Pandemic (H1N1) 2009 briefing note 13
Clinical features of severe cases of pandemic influenza
16 OCTOBER 2009 | GENEVA — To gather information about the clinical features and management of pandemic influenza, WHO hosted a three-day meeting at the headquarters of the Pan American Health Organization in Washington, DC on 14–16 October. Findings and experiences were presented by around 100 clinicians, scientists, and public health professionals from the Americas, Europe, Asia, Africa, the Middle East and Oceania.
The meeting confirmed that the overwhelming majority of persons worldwide infected with the new H1N1 virus continue to experience uncomplicated influenza-like illness, with full recovery within a week, even without medical treatment.
Need for intensive care
However, concern is now focused on the clinical course and management of small subsets of patients who rapidly develop very severe progressive pneumonia. In these patients, severe pneumonia is often associated with failure of other organs, or marked worsening of underlying asthma or chronic obstructive airway disease.
Treatment of these patients is difficult and demanding, strongly suggesting that emergency rooms and intensive care units will experience the heaviest burden of patient care during the pandemic.
Primary viral pneumonia is the most common finding in severe cases and a frequent cause of death. Secondary bacterial infections have been found in approximately 30% of fatal cases.
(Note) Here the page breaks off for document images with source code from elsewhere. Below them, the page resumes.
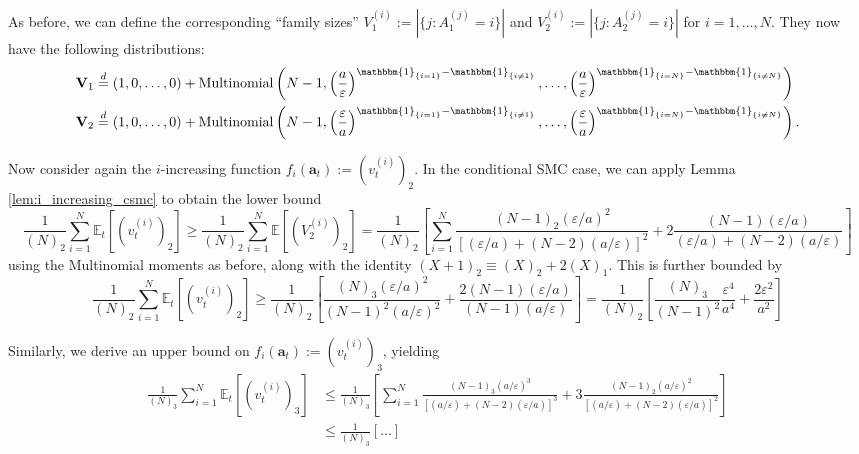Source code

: \documentclass[fleqn]{article}
\theoremstyle{definition}
\newcommand{\E}{\mathbb{E}}
\newcommand{\eqdist}{\overset{d}{=}}
\newcommand{\1}[1]{\mathbbm{1}_{\{#1\}}}
\newcommand{\Mn}{\operatorname{Multinomial}}
\newcommand{\vt}[2][t]{v_{#1}^{(#2)}}
\begin{document}
As before, we can define the corresponding ``family sizes'' $V_1^{(i)} := |\{j: A_1^{(j)}=i\}|$ and $V_2^{(i)} := |\{j: A_2^{(j)}=i\}|$ for $i=1,\dots,N$. They now have the following distributions:
\begin{align*}
& \mathbf{V}_1 \eqdist (1,0,\dots,0) + \Mn\left(N-1, \left( \frac{a}{\varepsilon} \right)^{\1{i=1} -\1{i\neq 1}} ,\dots, \left( \frac{a}{\varepsilon} \right)^{\1{i=N} -\1{i\neq N}} \right) \\
& \mathbf{V}_2 \eqdist (1,0,\dots, 0) + \Mn\left(N-1, \left( \frac{\varepsilon}{a} \right)^{\1{i=1} -\1{i\neq 1}} ,\dots, \left( \frac{\varepsilon}{a} \right)^{\1{i=N} -\1{i\neq N}} \right) .
\end{align*}

Now consider again the $i$-increasing function $f_i(\mathbf{a}_t) := (\vt{i})_2$. In the conditional SMC case, we can apply Lemma \ref{lem:i_increasing_csmc} to obtain the lower bound
\begin{equation*}
\frac{1}{(N)_2} \sum_{i=1}^N \E_t[(\vt{i})_2] \geq \frac{1}{(N)_2} \sum_{i=1}^N \E[(V_2^{(i)})_2]
= \frac{1}{(N)_2} \left[ \sum_{i=1}^N \frac{(N-1)_2 (\varepsilon/a)^2}{[(\varepsilon/a) + (N-2)(a/\varepsilon)]^2} + 2 \frac{(N-1)(\varepsilon/a)}{(\varepsilon/a) + (N-2)(a/\varepsilon)} \right]
\end{equation*}
using the Multinomial moments as before, along with the identity $(X+1)_2 \equiv (X)_2 + 2(X)_1$.
This is further bounded by
\begin{equation*}
\frac{1}{(N)_2} \sum_{i=1}^N \E_t[(\vt{i})_2] 
\geq \frac{1}{(N)_2} \left[ \frac{(N)_3 (\varepsilon/a)^2}{(N-1)^2(a/\varepsilon)^2} + \frac{2(N-1)(\varepsilon/a)}{(N-1)(a/\varepsilon)} \right]
= \frac{1}{(N)_2} \left[ \frac{(N)_3}{(N-1)^2}\frac{\varepsilon^4}{a^4} + \frac{2\varepsilon^2}{a^2} \right] 
\end{equation*}

Similarly, we derive an upper bound on $f_i(\mathbf{a}_t) := (\vt{i})_3$, yielding
\begin{align*}
\frac{1}{(N)_3} \sum_{i=1}^N \E_t[(\vt{i})_3] 
&\leq \frac{1}{(N)_3} \left[ \sum_{i=1}^N \frac{(N-1)_3 (a/\varepsilon)^3}{[(a/\varepsilon) + (N-2)(\varepsilon/a)]^3} + 3 \frac{(N-1)_2 (a/\varepsilon)^2}{[(a/\varepsilon) + (N-2)(\varepsilon/a)]^2} \right] \\
&\leq \frac{1}{(N)_3} \left[ ... \right]
\end{align*}






\end{document}
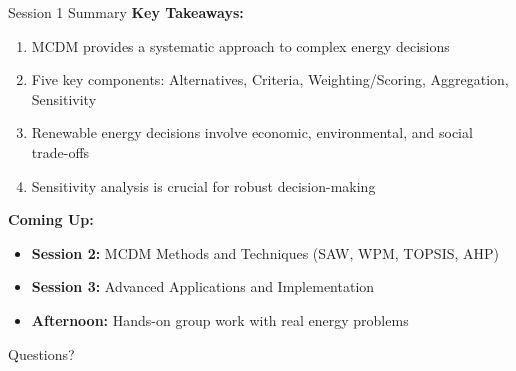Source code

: \documentclass[aspectratio=169]{beamer}
\begin{document}
\begin{frame}{Session 1 Summary}
\textbf{Key Takeaways:}
\begin{enumerate}
\item MCDM provides a systematic approach to complex energy decisions
\item Five key components: Alternatives, Criteria, Weighting/Scoring, Aggregation, Sensitivity
\item Renewable energy decisions involve economic, environmental, and social trade-offs
\item Sensitivity analysis is crucial for robust decision-making
\end{enumerate}

\vspace{0.5cm}
\textbf{Coming Up:}
\begin{itemize}
\item \textbf{Session 2:} MCDM Methods and Techniques (SAW, WPM, TOPSIS, AHP)
\item \textbf{Session 3:} Advanced Applications and Implementation
\item \textbf{Afternoon:} Hands-on group work with real energy problems
\end{itemize}

\vspace{0.5cm}
\begin{center}
\textcolor{energygreen}{\Large Questions?}
\end{center}
\end{frame}
\end{document}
Respiratory failure and refractory shock have been the most common causes of death.
Presentations during the meeting explored the pathology of severe disease in detail, with findings supported by work in experimental animals. These findings confirm the ability of the new H1N1 virus to directly cause severe pneumonia.
Clinical picture different from seasonal influenza
Participants who have managed such cases agreed that the clinical picture in severe cases is strikingly different from the disease pattern seen during epidemics of seasonal influenza. While people with certain underlying medical conditions, including pregnancy, are known to be at increased risk, many severe cases occur in previously healthy young people. In these patients, predisposing factors that increase the risk of severe illness are not presently understood, though research is under way.
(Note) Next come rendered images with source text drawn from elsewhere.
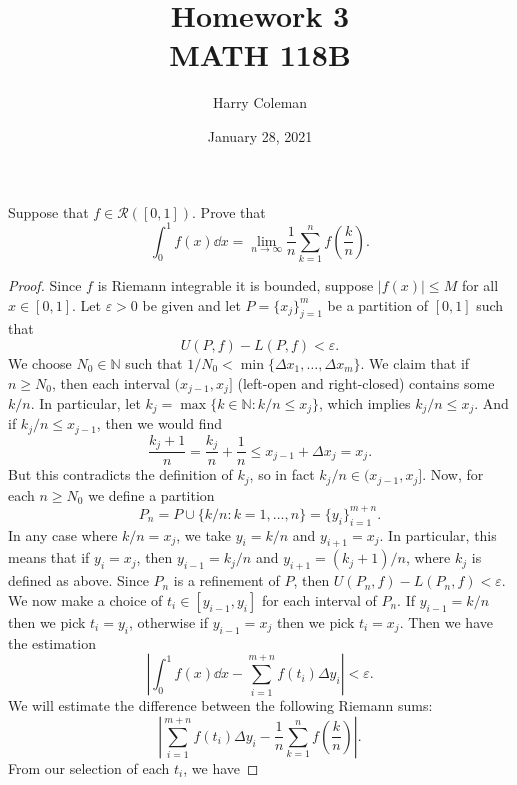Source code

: \documentclass[12pt]{article}
\title{Homework 3\\
    \large MATH 118B
}
\author{Harry Coleman}
\date{January 28, 2021}
\newenvironment{problem}
    {\begin{lrbox}{\mybox}\begin{minipage}{0.98\textwidth}}
    {\end{minipage}\end{lrbox}\begin{center}\framebox[\textwidth]{\usebox{\mybox}}\end{center}}
\theoremstyle{definition}
\newcommand{\N}{\mathbb{N}}
\newcommand{\eps}{\varepsilon}
\begin{document}
\maketitle

\section{}
\begin{problem}
    Suppose that $f \in \mathcal{R}([0,1])$. Prove that 
    \begin{equation}
        \int_0^1 f(x)  \dd{x} = \lim_{n\to \infty} \frac{1}{n}\sum_{k=1}^n f\left (\frac{k}{n}\right).
    \end{equation}
\end{problem}

\begin{proof}
    Since $f$ is Riemann integrable it is bounded, suppose $|f(x)| \leq M$ for all $x \in [0,1]$. Let $\eps > 0$ be given and let $P = \{x_j\}_{j=1}^m$ be a partition of $[0, 1]$ such that
    \[
        U(P, f) - L(P, f) < \eps.
    \]
    We choose $N_0 \in \N$ such that $1/N_0 < \min\{\Delta x_1, \dots, \Delta x_m\}$. We claim that if $n \geq N_0$, then each interval $(x_{j-1}, x_j]$ (left-open and right-closed) contains some $k/n$. In particular, let $k_j = \max\{k \in \N : k/n \leq x_j\}$, which implies $k_j/n \leq x_j$. And if $k_j/n \leq x_{j-1}$, then we would find
    \[
        \frac{k_j + 1}{n} = \frac{k_j}{n} + \frac1n \leq x_{j-1} + \Delta x_j = x_j.
    \]
    But this contradicts the definition of $k_j$, so in fact $k_j/n \in (x_{j-1}, x_j]$. Now, for each $n \geq N_0$ we define a partition
    \[
        P_n = P \cup \{k/n : k = 1, \dots, n\} = \{y_i\}_{i=1}^{m+n}.
    \]
    In any case where $k/n = x_j$, we take $y_i = k/n$ and $y_{i+1} = x_j$. In particular, this means that if $y_i = x_j$, then $y_{i-1} = k_j/n$ and $y_{i+1} = (k_j+1)/n$, where $k_j$ is defined as above. Since $P_n$ is a refinement of $P$, then $U(P_n, f) - L(P_n, f) < \eps$. We now make a choice of $t_i \in [y_{i-1}, y_i]$ for each interval of $P_n$. If $y_{i-1} = k/n$ then we pick $t_i = y_i$, otherwise if $y_{i-1} = x_j$ then we pick $t_i = x_j$. Then we have the estimation
    \[
        \left| \int_0^1 f(x)  \dd{x} - \sum_{i=1}^{m+n} f(t_i) \Delta y_i \right| < \eps.
    \]
    We will estimate the difference between the following Riemann sums:
    \[
        \left| \sum_{i=1}^{m+n} f(t_i) \Delta y_i - \frac{1}{n}\sum_{k=1}^n f\left (\frac{k}{n}\right)\right|.
    \]
    From our selection of each $t_i$, we have

\end{proof}
\end{document}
In severe cases, patients generally begin to deteriorate around 3 to 5 days after symptom onset. Deterioration is rapid, with many patients progressing to respiratory failure within 24 hours, requiring immediate admission to an intensive care unit. Upon admission, most patients need immediate respiratory support with mechanical ventilation. However, some patients do not respond well to conventional ventilatory support, further complicating the treatment.
On the positive side, findings presented during the meeting add to a growing body of evidence that prompt treatment with the antiviral drugs, oseltamivir or zanamivir, reduces the severity of illness and improves the chances of survival. These findings strengthen previous WHO recommendations for early treatment with these drugs for patients who meet treatment criteria, even in the absence of a positive confirmatory test.
In addition to pneumonia directly caused by replication of the virus, evidence shows that pneumonia caused by co-infection with bacteria can also contribute to a severe, rapidly progressive illness. Bacteria frequently reported include Streptococcus pneumoniae and Staphylococcus aureus, including methicillin-resistant strains in some cases. As these bacterial co-infections are more frequent than initially recognized, clinicians stressed the need to consider empiric antimicrobial therapy for community acquired pneumonia as an early treatment.
Groups at greatest risk
Participants agreed that the risk of severe or fatal illness is highest in three groups: pregnant women, especially during the third trimester of pregnancy, children younger than 2 years of age, and people with chronic lung disease, including asthma. Neurological disorders can increase the risk of severe disease in children.
Evidence presented during the meeting further shows that disadvantaged populations, such as minority groups and indigenous populations, are disproportionately affected by severe disease. Although the reasons for this heightened risk are not yet fully understood, theories being explored include the greater frequency of co-morbidities, such as diabetes and asthma, often seen in these groups, and lack of access to care.
Although the exact role of obesity is poorly understood at present, obesity and especially morbid obesity have been present in a large portion of severe and fatal cases. Obesity has not been recognized as a risk factor in either past pandemics or seasonal influenza.
WHO and its partners are providing technical guidance and practical support to help developing countries better detect and treat illness caused by the pandemic virus. Patient care advice that can be applied in resource-limited settings is being rapidly compiled.